Last Saturday (a.k.a the day I waited 4 years for) marked the end of my high school journey as I participated in high school graduation. Through the countless hugs, flowers, pictures, and goodbyes, I came to a shocking epiphany: I was going to miss this place called high school.
For the longest time, I deemed high school as a prison tainted by Regina George wannabes, people who had no passion, impostors, and girls too bubbly for my taste. Upon further inspection, I realized that maybe I hated high school so much because I hated who I was in high school. I was that girl. A+ Average Asian. The quiet girl who desperately tried to be an extrovert. Jenna Hamilton from Awkward. The girl with big dreams, but no gut or initiative. But senior year changed everything for me. I became the extrovert without even trying. I talked to anyone and everyone so effortlessly. I trusted my guts; I took initiative. I was Peggy 2.0, a completely different girl. What changed? I hate to admit it, but clichés are half right, because confidence was the answer. I had a change of heart the summer before senior year. I realized it was okay to be quirky. People around me were not going to overanalyze every single mistake I make, contrary to my belief. And dreams and goals and passions? Those things don’t happen unless community happens. When I opened up to people, people were willing to help in my goal, which ended up being our goals. Being fearless in relationships with people, in goals, in school, and in life changed me. That’s what I’m going to miss most about high school. I am going to miss the person I was my senior year because the “what if” questions constantly linger in my mind. What if I won’t be “Peggy 2.0” in university? What if I become the shy, awkward person again? I’m going to miss being confident in front of my class. I’m going to miss the friendships that I have made and the friendships that have grown. I’m going to miss the little things, like how everyone seemed to master the trick of cutting the cafeteria line, except for me. I’m going to miss the complaints about my school’s incredibly slow Wi-fi. Well, that one is debatable. I’m going to miss certain teachers who taught me wonderful subjects, but also taught me about the subject of Life. I’m going to miss the inside jokes, the nicknames, the glamour, the routines.

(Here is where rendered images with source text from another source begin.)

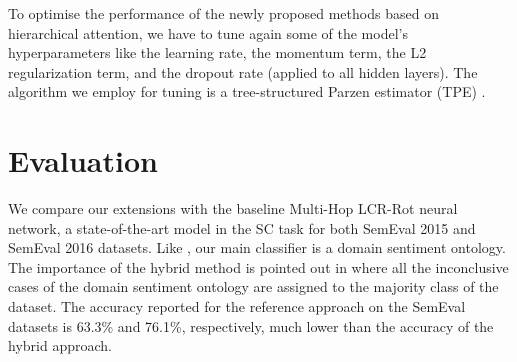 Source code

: \documentclass[hidelinks]{llncs}
\begin{document}
To optimise the performance of the newly proposed methods based on hierarchical attention, we have to tune again some of the model's hyperparameters like the learning rate, the momentum term, the L2 regularization term, and the dropout rate (applied to all hidden layers). The algorithm we employ for tuning is a tree-structured Parzen estimator (TPE) \cite{bergstra2011algorithms}.

\section{Evaluation}\label{Evaluation}

We compare our extensions with the baseline Multi-Hop LCR-Rot neural network, a state-of-the-art model in the SC task for both SemEval 2015 and SemEval 2016 datasets. Like \cite{wallaart2019hybrid}, our main classifier is a domain sentiment ontology. The importance of the hybrid method is pointed out in \cite{schouten2018ontology} where all the inconclusive cases of the domain sentiment ontology are assigned to the majority class of the dataset. The accuracy reported for the reference approach on the SemEval datasets is 63.3\% and 76.1\%, respectively, much lower than the accuracy of the hybrid approach.

\begin{table}[!htp]
\footnotesize
\centering
\setlength{\tabcolsep}{0pt} \caption{\footnotesize {Comparison of word embeddings for the Multi-Hop LCR-Rot model using accuracy. The best results are given in bold font.}}
\label{table:table_2}
\vspace{-0.5cm}
\end{table}
\end{document}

That being said, I am very hopeful for the future. I have learned my lessons, and I will strive to become a better version of myself every day. University contains a plethora of new and exciting opportunities, ones that I cannot wait to participate in. I acknowledge that there will be days in the future where I love university, but there will also be reading-yearbook-messages-while-eating-ice-cream-and-watching-prom-dvd moments as well. I am surprisingly okay with that though because everything seems to work out in the end. It always does.